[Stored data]
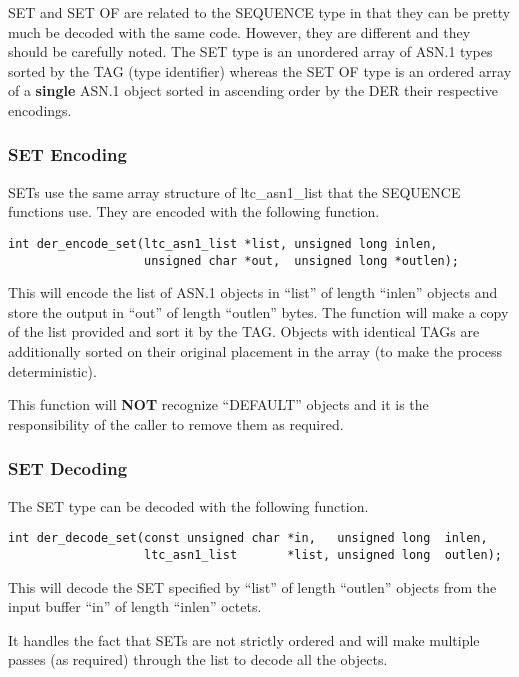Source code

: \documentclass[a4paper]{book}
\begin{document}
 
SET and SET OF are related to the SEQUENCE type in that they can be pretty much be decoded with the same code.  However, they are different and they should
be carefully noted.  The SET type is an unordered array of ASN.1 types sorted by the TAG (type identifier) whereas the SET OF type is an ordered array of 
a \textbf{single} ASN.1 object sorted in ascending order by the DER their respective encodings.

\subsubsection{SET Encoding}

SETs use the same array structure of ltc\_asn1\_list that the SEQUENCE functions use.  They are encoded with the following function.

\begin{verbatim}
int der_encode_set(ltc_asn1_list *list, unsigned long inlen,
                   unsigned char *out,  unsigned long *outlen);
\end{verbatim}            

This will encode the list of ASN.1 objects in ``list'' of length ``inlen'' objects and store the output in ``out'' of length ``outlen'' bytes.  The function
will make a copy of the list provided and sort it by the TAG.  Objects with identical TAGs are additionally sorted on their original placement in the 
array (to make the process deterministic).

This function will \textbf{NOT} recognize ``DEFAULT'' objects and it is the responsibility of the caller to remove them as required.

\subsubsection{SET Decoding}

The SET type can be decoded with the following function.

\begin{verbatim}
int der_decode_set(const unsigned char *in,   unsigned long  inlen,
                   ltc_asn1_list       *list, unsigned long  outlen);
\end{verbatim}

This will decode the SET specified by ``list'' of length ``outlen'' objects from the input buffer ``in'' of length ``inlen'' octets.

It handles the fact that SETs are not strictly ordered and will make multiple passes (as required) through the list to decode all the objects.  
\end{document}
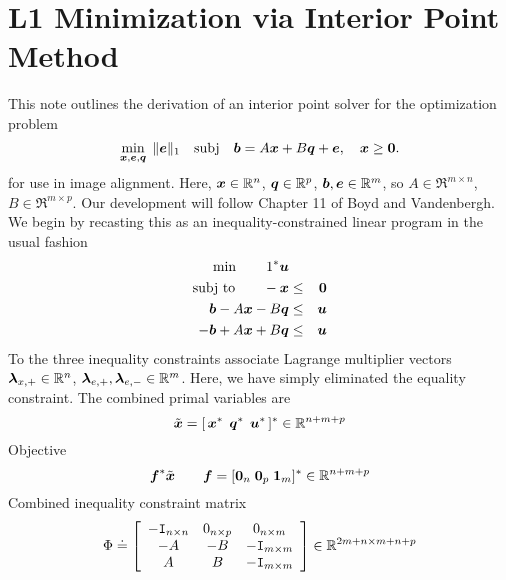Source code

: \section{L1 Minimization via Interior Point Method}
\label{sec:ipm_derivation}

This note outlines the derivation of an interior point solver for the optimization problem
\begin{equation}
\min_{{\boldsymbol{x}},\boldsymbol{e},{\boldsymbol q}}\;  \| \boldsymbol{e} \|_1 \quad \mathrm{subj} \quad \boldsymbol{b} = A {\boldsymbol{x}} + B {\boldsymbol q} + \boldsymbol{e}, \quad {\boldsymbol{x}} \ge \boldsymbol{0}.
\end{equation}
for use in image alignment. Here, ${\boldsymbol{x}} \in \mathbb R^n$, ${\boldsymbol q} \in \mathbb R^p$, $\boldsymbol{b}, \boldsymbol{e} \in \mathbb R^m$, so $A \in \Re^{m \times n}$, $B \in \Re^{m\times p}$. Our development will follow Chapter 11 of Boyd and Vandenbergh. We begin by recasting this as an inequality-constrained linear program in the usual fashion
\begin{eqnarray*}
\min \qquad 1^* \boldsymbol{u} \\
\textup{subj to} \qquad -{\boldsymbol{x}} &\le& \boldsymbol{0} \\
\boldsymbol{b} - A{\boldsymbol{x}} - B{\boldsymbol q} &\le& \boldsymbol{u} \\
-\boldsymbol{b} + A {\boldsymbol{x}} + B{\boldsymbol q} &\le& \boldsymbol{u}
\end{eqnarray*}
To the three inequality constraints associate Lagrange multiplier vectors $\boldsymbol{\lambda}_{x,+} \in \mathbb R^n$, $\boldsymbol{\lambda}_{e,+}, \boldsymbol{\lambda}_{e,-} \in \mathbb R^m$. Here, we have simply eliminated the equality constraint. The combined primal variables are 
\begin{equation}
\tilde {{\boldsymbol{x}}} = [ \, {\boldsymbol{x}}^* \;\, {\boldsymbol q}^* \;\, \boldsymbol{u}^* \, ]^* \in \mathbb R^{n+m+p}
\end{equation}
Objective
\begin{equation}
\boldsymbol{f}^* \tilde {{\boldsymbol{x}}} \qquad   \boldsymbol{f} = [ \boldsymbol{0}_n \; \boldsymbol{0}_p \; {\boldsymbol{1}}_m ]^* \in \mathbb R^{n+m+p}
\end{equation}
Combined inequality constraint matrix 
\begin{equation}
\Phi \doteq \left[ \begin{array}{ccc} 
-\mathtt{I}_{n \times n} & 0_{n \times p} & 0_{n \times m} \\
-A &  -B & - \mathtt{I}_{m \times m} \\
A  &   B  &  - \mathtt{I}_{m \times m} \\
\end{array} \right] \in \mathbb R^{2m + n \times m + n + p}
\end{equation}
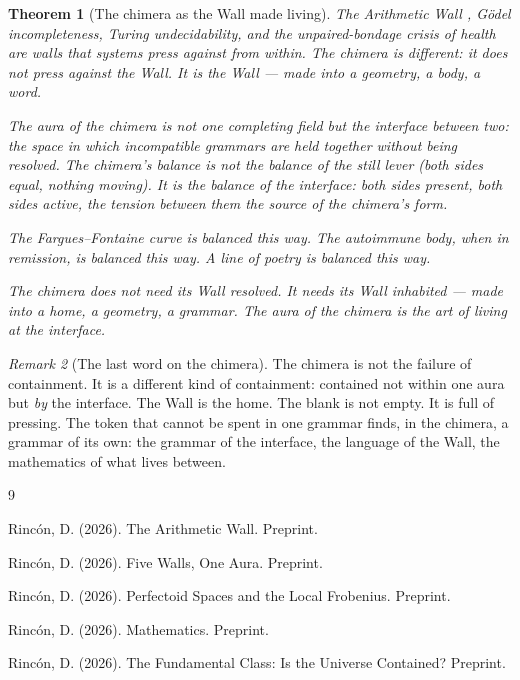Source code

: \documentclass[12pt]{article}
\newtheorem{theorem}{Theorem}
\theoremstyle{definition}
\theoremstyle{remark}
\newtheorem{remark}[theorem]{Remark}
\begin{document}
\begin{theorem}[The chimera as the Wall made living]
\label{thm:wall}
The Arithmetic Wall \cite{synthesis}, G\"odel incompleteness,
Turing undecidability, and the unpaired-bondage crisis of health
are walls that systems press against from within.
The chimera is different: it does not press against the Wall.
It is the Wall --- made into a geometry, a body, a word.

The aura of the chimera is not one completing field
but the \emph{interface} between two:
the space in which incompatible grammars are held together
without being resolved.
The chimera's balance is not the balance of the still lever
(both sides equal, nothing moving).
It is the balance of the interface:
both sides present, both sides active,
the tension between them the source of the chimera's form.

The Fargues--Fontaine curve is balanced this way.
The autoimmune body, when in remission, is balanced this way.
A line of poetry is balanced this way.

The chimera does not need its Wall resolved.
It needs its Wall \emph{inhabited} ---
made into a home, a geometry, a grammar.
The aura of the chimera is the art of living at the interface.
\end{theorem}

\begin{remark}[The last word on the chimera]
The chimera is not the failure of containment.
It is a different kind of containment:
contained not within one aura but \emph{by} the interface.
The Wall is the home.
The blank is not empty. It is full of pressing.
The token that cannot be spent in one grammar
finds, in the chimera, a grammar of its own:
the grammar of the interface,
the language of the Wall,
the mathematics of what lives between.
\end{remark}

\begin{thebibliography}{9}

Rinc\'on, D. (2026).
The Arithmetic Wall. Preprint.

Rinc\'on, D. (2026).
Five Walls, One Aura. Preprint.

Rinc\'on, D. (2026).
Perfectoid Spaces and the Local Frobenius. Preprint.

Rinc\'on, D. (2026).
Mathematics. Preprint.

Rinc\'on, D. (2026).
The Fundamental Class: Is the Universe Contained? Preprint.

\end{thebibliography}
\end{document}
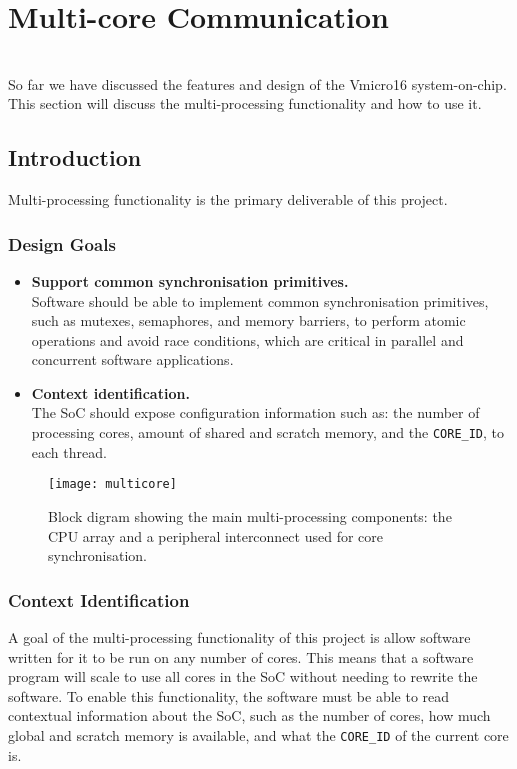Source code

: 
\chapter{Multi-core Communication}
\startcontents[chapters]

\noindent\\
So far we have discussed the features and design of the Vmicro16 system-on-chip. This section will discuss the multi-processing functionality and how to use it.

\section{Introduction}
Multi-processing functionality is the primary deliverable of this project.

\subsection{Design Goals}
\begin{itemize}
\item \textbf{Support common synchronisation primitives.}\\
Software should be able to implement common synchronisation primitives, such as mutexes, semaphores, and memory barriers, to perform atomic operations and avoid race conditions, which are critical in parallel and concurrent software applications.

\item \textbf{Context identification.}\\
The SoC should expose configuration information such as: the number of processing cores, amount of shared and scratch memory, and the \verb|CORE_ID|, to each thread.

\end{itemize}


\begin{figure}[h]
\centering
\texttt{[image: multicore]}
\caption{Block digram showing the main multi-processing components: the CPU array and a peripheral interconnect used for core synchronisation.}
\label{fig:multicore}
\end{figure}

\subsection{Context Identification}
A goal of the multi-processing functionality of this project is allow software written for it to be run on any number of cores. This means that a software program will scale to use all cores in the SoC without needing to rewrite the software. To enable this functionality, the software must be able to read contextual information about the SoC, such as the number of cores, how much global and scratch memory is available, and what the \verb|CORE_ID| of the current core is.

• **Directions for this task**
This calls for an exact copy of all the entries above, with the pictures omitted.

• **Response area**
Source code

: \documentclass[a4paper]{book}
\begin{document}
 
SET and SET OF are related to the SEQUENCE type in that they can be pretty much be decoded with the same code.  However, they are different and they should
be carefully noted.  The SET type is an unordered array of ASN.1 types sorted by the TAG (type identifier) whereas the SET OF type is an ordered array of 
a \textbf{single} ASN.1 object sorted in ascending order by the DER their respective encodings.

\subsubsection{SET Encoding}

SETs use the same array structure of ltc\_asn1\_list that the SEQUENCE functions use.  They are encoded with the following function.

\begin{verbatim}
int der_encode_set(ltc_asn1_list *list, unsigned long inlen,
                   unsigned char *out,  unsigned long *outlen);
\end{verbatim}            

This will encode the list of ASN.1 objects in ``list'' of length ``inlen'' objects and store the output in ``out'' of length ``outlen'' bytes.  The function
will make a copy of the list provided and sort it by the TAG.  Objects with identical TAGs are additionally sorted on their original placement in the 
array (to make the process deterministic).

This function will \textbf{NOT} recognize ``DEFAULT'' objects and it is the responsibility of the caller to remove them as required.

\subsubsection{SET Decoding}

The SET type can be decoded with the following function.

\begin{verbatim}
int der_decode_set(const unsigned char *in,   unsigned long  inlen,
                   ltc_asn1_list       *list, unsigned long  outlen);
\end{verbatim}

This will decode the SET specified by ``list'' of length ``outlen'' objects from the input buffer ``in'' of length ``inlen'' octets.

It handles the fact that SETs are not strictly ordered and will make multiple passes (as required) through the list to decode all the objects.  
\end{document}
Source code

: \section{L1 Minimization via Interior Point Method}
\label{sec:ipm_derivation}

This note outlines the derivation of an interior point solver for the optimization problem
\begin{equation}
\min_{{\boldsymbol{x}},\boldsymbol{e},{\boldsymbol q}}\;  \| \boldsymbol{e} \|_1 \quad \mathrm{subj} \quad \boldsymbol{b} = A {\boldsymbol{x}} + B {\boldsymbol q} + \boldsymbol{e}, \quad {\boldsymbol{x}} \ge \boldsymbol{0}.
\end{equation}
for use in image alignment. Here, ${\boldsymbol{x}} \in \mathbb R^n$, ${\boldsymbol q} \in \mathbb R^p$, $\boldsymbol{b}, \boldsymbol{e} \in \mathbb R^m$, so $A \in \Re^{m \times n}$, $B \in \Re^{m\times p}$. Our development will follow Chapter 11 of Boyd and Vandenbergh. We begin by recasting this as an inequality-constrained linear program in the usual fashion
\begin{eqnarray*}
\min \qquad 1^* \boldsymbol{u} \\
\textup{subj to} \qquad -{\boldsymbol{x}} &\le& \boldsymbol{0} \\
\boldsymbol{b} - A{\boldsymbol{x}} - B{\boldsymbol q} &\le& \boldsymbol{u} \\
-\boldsymbol{b} + A {\boldsymbol{x}} + B{\boldsymbol q} &\le& \boldsymbol{u}
\end{eqnarray*}
To the three inequality constraints associate Lagrange multiplier vectors $\boldsymbol{\lambda}_{x,+} \in \mathbb R^n$, $\boldsymbol{\lambda}_{e,+}, \boldsymbol{\lambda}_{e,-} \in \mathbb R^m$. Here, we have simply eliminated the equality constraint. The combined primal variables are 
\begin{equation}
\tilde {{\boldsymbol{x}}} = [ \, {\boldsymbol{x}}^* \;\, {\boldsymbol q}^* \;\, \boldsymbol{u}^* \, ]^* \in \mathbb R^{n+m+p}
\end{equation}
Objective
\begin{equation}
\boldsymbol{f}^* \tilde {{\boldsymbol{x}}} \qquad   \boldsymbol{f} = [ \boldsymbol{0}_n \; \boldsymbol{0}_p \; {\boldsymbol{1}}_m ]^* \in \mathbb R^{n+m+p}
\end{equation}
Combined inequality constraint matrix 
\begin{equation}
\Phi \doteq \left[ \begin{array}{ccc} 
-\mathtt{I}_{n \times n} & 0_{n \times p} & 0_{n \times m} \\
-A &  -B & - \mathtt{I}_{m \times m} \\
A  &   B  &  - \mathtt{I}_{m \times m} \\
\end{array} \right] \in \mathbb R^{2m + n \times m + n + p}
\end{equation}
Source code

: \documentclass[12pt]{article}
\newtheorem{theorem}{Theorem}
\theoremstyle{definition}
\theoremstyle{remark}
\newtheorem{remark}[theorem]{Remark}
\begin{document}
\begin{theorem}[The chimera as the Wall made living]
\label{thm:wall}
The Arithmetic Wall \cite{synthesis}, G\"odel incompleteness,
Turing undecidability, and the unpaired-bondage crisis of health
are walls that systems press against from within.
The chimera is different: it does not press against the Wall.
It is the Wall --- made into a geometry, a body, a word.

The aura of the chimera is not one completing field
but the \emph{interface} between two:
the space in which incompatible grammars are held together
without being resolved.
The chimera's balance is not the balance of the still lever
(both sides equal, nothing moving).
It is the balance of the interface:
both sides present, both sides active,
the tension between them the source of the chimera's form.

The Fargues--Fontaine curve is balanced this way.
The autoimmune body, when in remission, is balanced this way.
A line of poetry is balanced this way.

The chimera does not need its Wall resolved.
It needs its Wall \emph{inhabited} ---
made into a home, a geometry, a grammar.
The aura of the chimera is the art of living at the interface.
\end{theorem}

\begin{remark}[The last word on the chimera]
The chimera is not the failure of containment.
It is a different kind of containment:
contained not within one aura but \emph{by} the interface.
The Wall is the home.
The blank is not empty. It is full of pressing.
The token that cannot be spent in one grammar
finds, in the chimera, a grammar of its own:
the grammar of the interface,
the language of the Wall,
the mathematics of what lives between.
\end{remark}

\begin{thebibliography}{9}

Rinc\'on, D. (2026).
The Arithmetic Wall. Preprint.

Rinc\'on, D. (2026).
Five Walls, One Aura. Preprint.

Rinc\'on, D. (2026).
Perfectoid Spaces and the Local Frobenius. Preprint.

Rinc\'on, D. (2026).
Mathematics. Preprint.

Rinc\'on, D. (2026).
The Fundamental Class: Is the Universe Contained? Preprint.

\end{thebibliography}
\end{document}
Source code

: 
\chapter{Multi-core Communication}
\startcontents[chapters]

\noindent\\
So far we have discussed the features and design of the Vmicro16 system-on-chip. This section will discuss the multi-processing functionality and how to use it.

\section{Introduction}
Multi-processing functionality is the primary deliverable of this project.

\subsection{Design Goals}
\begin{itemize}
\item \textbf{Support common synchronisation primitives.}\\
Software should be able to implement common synchronisation primitives, such as mutexes, semaphores, and memory barriers, to perform atomic operations and avoid race conditions, which are critical in parallel and concurrent software applications.

\item \textbf{Context identification.}\\
The SoC should expose configuration information such as: the number of processing cores, amount of shared and scratch memory, and the \verb|CORE_ID|, to each thread.

\end{itemize}


\begin{figure}[h]
\centering
\texttt{[image: multicore]}
\caption{Block digram showing the main multi-processing components: the CPU array and a peripheral interconnect used for core synchronisation.}
\label{fig:multicore}
\end{figure}

\subsection{Context Identification}
A goal of the multi-processing functionality of this project is allow software written for it to be run on any number of cores. This means that a software program will scale to use all cores in the SoC without needing to rewrite the software. To enable this functionality, the software must be able to read contextual information about the SoC, such as the number of cores, how much global and scratch memory is available, and what the \verb|CORE_ID| of the current core is.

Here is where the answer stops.